I really believe it will be Christopher Nolan’s year. It has to be his time. Also, the Oscars have a certain pattern to them. 

Last year, it was the straight out of left field Moonlight! No one expected that film to swoop straight in but it did, beating favourites like La La Land and Manchester By The Sea. This year is the year of the epic and I’m fairly certain that Dunkirk will clinch the prize. 

It is also Christopher Nolan’s time to win. Like Leonardo DiCaprio’s time when he won for The Revenant or Denzel’s time when he won for Training Day. There just comes a time for Oscar nominees when the Academy simply cannot say no anymore. 

Nolan is a favourite among the superhero fans with his Batman trilogy. He truly revived the series in 2005 with Batman Begins.

I was quite taken with his dark interpretation of the superhero and of course, when The Dark Knight came in 2008 (yes, with the late Heath Ledger as Joker!) fans all over the over the world thought that Nolan’s Batman was the best ever, even better than Tim Burton’s in 1989!

But that’s not where Nolan’s talent ends. Besides being a great director he also wrote films like The Prestige in 2006 (spoilers ahead!). While being an awesome director is already a great accomplishment in itself, being a writer as well is truly difficult to achieve. 

The Prestige was a complex movie to write with a very intricate plot. It tells the story of two magicians who try to outdo each other. 

Finally, one of them outdoes the other by seemingly being able to teleport and the other magician goes to the ends of the earth (literally!) to try to discover his secret. 

He finally chooses cloning as a means of faking teleportation at the expense of killing off his clone every time the trick is performed. 

However, we finally discover that the first magician had no real “trick’, he was just using his twin brother to deceive his audience!
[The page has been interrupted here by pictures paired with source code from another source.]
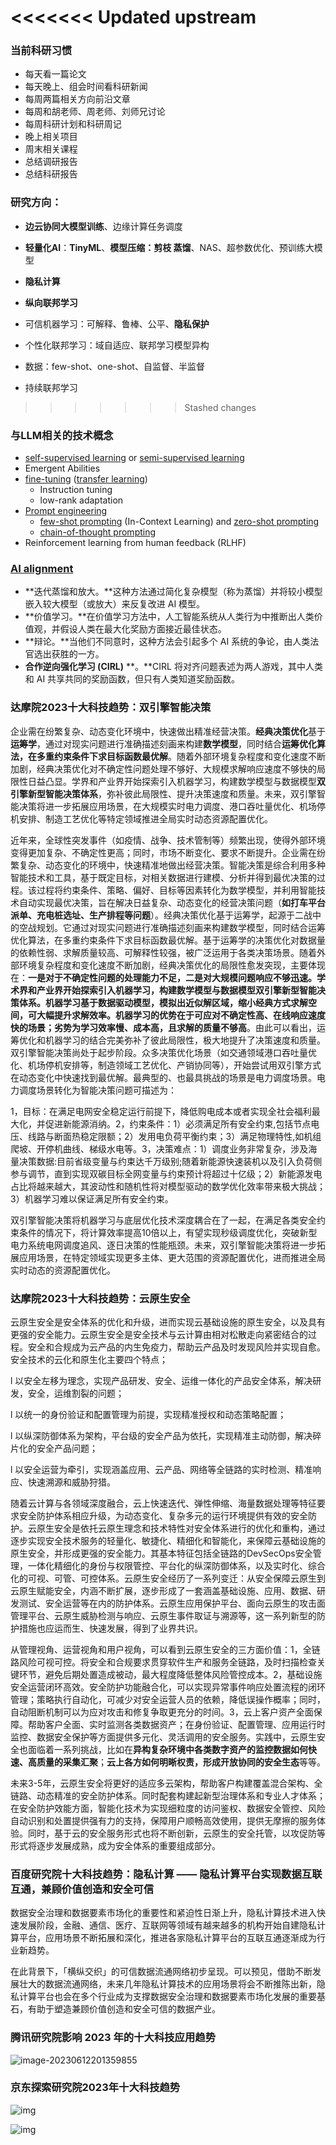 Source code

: <<<<<<< Updated upstream
=======
### 当前科研习惯

- 每天看一篇论文
- 每天晚上、组会时间看科研新闻
- 每周两篇相关方向前沿文章
- 每周和胡老师、周老师、刘师兄讨论
- 每周科研计划和科研周记
- 晚上相关项目
- 周末相关课程
- 总结调研报告
- 总结科研报告



### 研究方向：

- **边云协同大模型训练**、边缘计算任务调度

- **轻量化AI**：**TinyML**、**模型压缩：剪枝 蒸馏**、NAS、超参数优化、预训练大模型

- **隐私计算**

- **纵向联邦学习**

- 可信机器学习：可解释、鲁棒、公平、**隐私保护**


- 个性化联邦学习：域自适应、联邦学习模型异构


- 数据：few-shot、one-shot、自监督、半监督
- 持续联邦学习



>>>>>>> Stashed changes
### 与LLM相关的技术概念

- [self-supervised learning](https://en.wikipedia.org/wiki/Self-supervised_learning) or [semi-supervised learning](https://en.wikipedia.org/wiki/Semi-supervised_learning)
- Emergent Abilities
- [fine-tuning](https://en.wikipedia.org/wiki/Fine-tuning_(machine_learning)) ([transfer learning](https://en.wikipedia.org/wiki/Transfer_learning))
  - Instruction tuning
  - low-rank adaptation
- [Prompt engineering](https://en.wikipedia.org/wiki/Prompt_engineering)
  - [few-shot prompting](https://en.wikipedia.org/wiki/Few-shot_learning_(natural_language_processing)) (In-Context Learning) and [zero-shot prompting](https://en.wikipedia.org/wiki/Zero-shot_learning)
  - [chain-of-thought prompting](https://en.wikipedia.org/wiki/Chain-of-thought_prompting)
- Reinforcement learning from human feedback (RLHF)



### [AI alignment](https://www.techtarget.com/whatis/definition/AI-alignment#:~:text=AI%20alignment%20is%20a%20field,how%20powerful%20the%20technology%20becomes.)

- **迭代蒸馏和放大。**这种方法通过简化复杂模型（称为蒸馏）并将较小模型嵌入较大模型（或放大）来反复改进 AI 模型。
- **价值学习。**在价值学习方法中，人工智能系统从人类行为中推断出人类价值观，并假设人类在最大化奖励方面接近最佳状态。
- **辩论。**当他们不同意时，这种方法会引起多个 AI 系统的争论，由人类法官选出获胜的一方。
- **合作逆向强化学习 (CIRL)** **。**CIRL 将对齐问题表述为两人游戏，其中人类和 AI 共享共同的奖励函数，但只有人类知道奖励函数。



### 达摩院2023十大科技趋势：双引擎智能决策

企业需在纷繁复杂、动态变化环境中，快速做出精准经营决策。**经典决策优化**基于**运筹学**，通过对现实问题进行准确描述刻画来构建**数学模型**，同时结合**运筹优化算法，**在多重约束条件下求目标函数**最优解**。随着外部环境复杂程度和变化速度不断加剧，经典决策优化对不确定性问题处理不够好、大规模求解响应速度不够快的局限性日益凸显。学界和产业界开始探索引入机器学习，构建数学模型与数据模型**双引擎新型智能决策体系**，弥补彼此局限性、提升决策速度和质量。未来，双引擎智能决策将进一步拓展应用场景，在大规模实时电力调度、港口吞吐量优化、机场停机安排、制造工艺优化等特定领域推进全局实时动态资源配置优化。

近年来，全球性突发事件（如疫情、战争、技术管制等）频繁出现，使得外部环境变得更加复杂、不确定性更高；同时，市场不断变化、要求不断提升。企业需在纷繁复杂、动态变化的环境中，快速精准地做出经营决策。智能决策是综合利用多种智能技术和工具，基于既定目标，对相关数据进行建模、分析并得到最优决策的过程。该过程将约束条件、策略、偏好、目标等因素转化为数学模型，并利用智能技术自动实现最优决策，旨在解决日益复杂、动态变化的经营决策问题（**如打车平台派单、充电桩选址、生产排程等问题**）。经典决策优化基于运筹学，起源于二战中的空战规划。它通过对现实问题进行准确描述刻画来构建数学模型，同时结合运筹优化算法，在多重约束条件下求目标函数最优解。基于运筹学的决策优化对数据量的依赖性弱、求解质量较高、可解释性较强，被广泛运用于各类决策场景。随着外部环境复杂程度和变化速度不断加剧，经典决策优化的局限性愈发突现，主要体现在：**一是对于不确定性问题的处理能力不足，二是对大规模问题响应不够迅速。**学术界和产业界开始探索引入机器学习，构建数学模型与数据模型双引擎新型智能决策体系。机器学习基于数据驱动模型，模拟出近似解区域，缩小经典方式求解空间，可大幅提升求解效率。机器学习的优势在于可应对不确定性高、在线响应速度快的场景；劣势为**学习效率慢、成本高，且求解的质量不够高**。由此可以看出，运筹优化和机器学习的结合完美弥补了彼此局限性，极大地提升了决策速度和质量。双引擎智能决策尚处于起步阶段。众多决策优化场景（如交通领域港口吞吐量优化、机场停机安排等，制造领域工艺优化、产销协同等），开始尝试用双引擎方式在动态变化中快速找到最优解。最典型的、也最具挑战的场景是电力调度场景。电力调度场景转化为智能决策问题可描述为：

1，目标：在满足电网安全稳定运行前提下，降低购电成本或者实现全社会福利最大化，并促进新能源消纳。2，约束条件：1）必须满足所有安全约束,包括节点电压、线路与断面热稳定限额；2）发用电负荷平衡约束；3）满足物理特性,如机组爬坡、开停机曲线、梯级水电等。3，决策难点：1）调度业务非常复杂，涉及海量决策数据:目前省级变量与约束达千万级别;随着新能源快速装机以及引入负荷侧参与调节，直到实现双碳目标全网变量与约束预计将超过十亿级；2）新能源发电占比将越来越大，其波动性和随机性将对模型驱动的数学优化效率带来极大挑战；3）机器学习难以保证满足所有安全约束。

双引擎智能决策将机器学习与底层优化技术深度耦合在了一起，在满足各类安全约束条件的情况下，将计算效率提高10倍以上，有望实现秒级调度优化，突破新型电力系统电网调度追风、逐日决策的性能瓶颈。未来，双引擎智能决策将进一步拓展应用场景，在特定领域实现更多主体、更大范围的资源配置优化，进而推进全局实时动态的资源配置优化。



### 达摩院2023十大科技趋势：云原生安全

云原生安全是安全体系的优化和升级，进而实现云基础设施的原生安全，以及具有更强的安全能力。云原生安全是安全技术与云计算由相对松散走向紧密结合的过程。安全和合规成为云产品的内生免疫力，帮助云产品及时发现风险并实现自愈。安全技术的云化和原生化主要四个特点；

l 以安全左移为理念，实现产品研发、安全、运维一体化的产品安全体系，解决研发，安全，运维割裂的问题；

l 以统一的身份验证和配置管理为前提，实现精准授权和动态策略配置；

l 以纵深防御体系为架构，平台级的安全产品为依托，实现精准主动防御，解决碎片化的安全产品问题；

l 以安全运营为牵引，实现涵盖应用、云产品、网络等全链路的实时检测、精准响应、快速溯源和威胁狩猎。

随着云计算与各领域深度融合，云上快速迭代、弹性伸缩、海量数据处理等特征要求安全防护体系相应升级，为动态变化、复杂多元的运行环境提供有效的安全防护。云原生安全是依托云原生理念和技术特性对安全体系进行的优化和重构，通过逐步实现安全技术服务的轻量化、敏捷化、精细化和智能化，来保障云基础设施的原生安全，并形成更强的安全能力。其基本特征包括全链路的DevSecOps安全管理，一体化精细化的身份与权限管控、平台化的纵深防御体系，以及实时化、综合化的可视、可管、可控体系。云原生安全经历了一系列变迁：从安全保障云原生到云原生赋能安全，内涵不断扩展，逐步形成了一套涵盖基础设施、应用、数据、研发测试、安全运营等在内的防护体系。云原生应用保护平台、面向云原生的攻击面管理平台、云原生威胁检测与响应、云原生事件取证与溯源等，这一系列新型的防护措施也应运而生、快速发展，得到了业界共识。

从管理视角、运营视角和用户视角，可以看到云原生安全的三方面价值：1，全链路风险可视可控。将安全和合规要求贯穿软件生产和服务全链路，及时扫描检查关键环节，避免后期处置造成被动，最大程度降低整体风险管控成本。2，基础设施安全运营闭环高效。安全防护功能融合化，可以实现异常事件响应处置流程的闭环管理；策略执行自动化，可减少对安全运营人员的依赖，降低误操作概率；同时，自动阻断机制可以为应对攻击和修复争取更充分的时间。3，云上客户资产全面保障。帮助客户全面、实时监测各类数据资产；在身份验证、配置管理、应用运行时监控、数据安全保护等方面提供多元化、灵活调用的安全服务。实践中，云原生安全也面临着一系列挑战，比如在**异构复杂环境中各类数字资产的监控数据如何快速、高质量的采集汇聚**；**云上各方如何明晰权责，形成开放协同的安全生态**等等。

未来3-5年，云原生安全将更好的适应多云架构，帮助客户构建覆盖混合架构、全链路、动态精准的安全防护体系。同时配套构建起新型治理体系和专业人才体系；在安全防护效能方面，智能化技术为实现细粒度的访问鉴权、数据安全管控、风险自动识别和处置提供强有力的支持，保障用户顺畅高效使用，提供无摩擦的服务体验。同时，基于云的安全服务形式也将不断创新，云原生的安全托管，以攻促防等形式将逐步发展成熟，成为安全体系的重要组成部分。



### 百度研究院十大科技趋势：隐私计算 —— 隐私计算平台实现数据互联互通，兼顾价值创造和安全可信

数据安全治理和数据要素市场化的重要性和紧迫性日渐上升，隐私计算技术进入快速发展阶段，金融、通信、医疗、互联网等领域有越来越多的机构开始自建隐私计算平台，应用场景不断拓展和深化，推进各家隐私计算平台的互联互通逐渐成为行业新趋势。

在此背景下，「横纵交织」的可信数据流通网络初步呈现。可以预见，借助不断发展壮大的数据流通网络，未来几年隐私计算技术的应用场景将会不断推陈出新，隐私计算平台也会在多个行业成为支撑数据安全治理和数据要素市场化发展的重要基石，有助于塑造兼顾价值创造和安全可信的数据产业。



### 腾讯研究院影响 2023 年的十大科技应用趋势

![image-20230612201359855](https://raw.githubusercontent.com/ailianligit/ailianligit.github.io/main/images/202306/20230612_1686572040.png)



### 京东探索研究院2023年十大科技趋势

![img](https://raw.githubusercontent.com/ailianligit/ailianligit.github.io/main/images/202306/20230612_1686573379.png)

![img](https://raw.githubusercontent.com/ailianligit/ailianligit.github.io/main/images/202306/20230612_1686573478.png)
Only a brilliant writer could have come up with this ending!

Of course, Nolan also wrote the much lampooned Inception (Michael Scott from The Office quipped ‘I saw it or at least I thought I did!’) in 2010. 

While it was not ground breaking in the sci-fi genre (films like USSR’S Solyaris from 1972 did it more for me, I think!), it certainly added some much needed depth to the sci fi genre. 

Furthermore, it took this depth to box office success. No mean feat indeed. It also cemented Nolan as the master of the ambiguous ending. Not inadvertently, mind you. No, he actually wanted to be ambiguous. I remember coming home from watching the film with my brothers, debating what actually happened at the end. We settled on checking with IMDB only to find that the discussions on the ending spanned pages and pages!

Nolan has already been nominated twice before, for the aforementioned Inception and for Memento (2002) which was also a triumph of writing. It is difficult to see why he has not won but I predict that Dunkirk will be his triumph. After all, the legendary Spielberg won for something very similar just under 20 years ago — the inimitable Saving Private Ryan!

* This is the personal opinion of the columnist.